Content starts

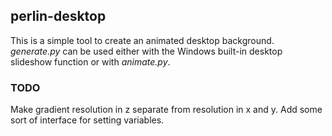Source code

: ## perlin-desktop ##
This is a simple tool to create an animated desktop background.
*generate.py* can be used either with the Windows built-in desktop slideshow function
or with *animate.py*.

### TODO ###
Make gradient resolution in z separate from resolution in x and y.
Add some sort of interface for setting variables.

Content ends

Task to complete:
Exclude all images and retype the data precisely.

Answer box:
Source code

: ## perlin-desktop ##
This is a simple tool to create an animated desktop background.
*generate.py* can be used either with the Windows built-in desktop slideshow function
or with *animate.py*.

### TODO ###
Make gradient resolution in z separate from resolution in x and y.
Add some sort of interface for setting variables.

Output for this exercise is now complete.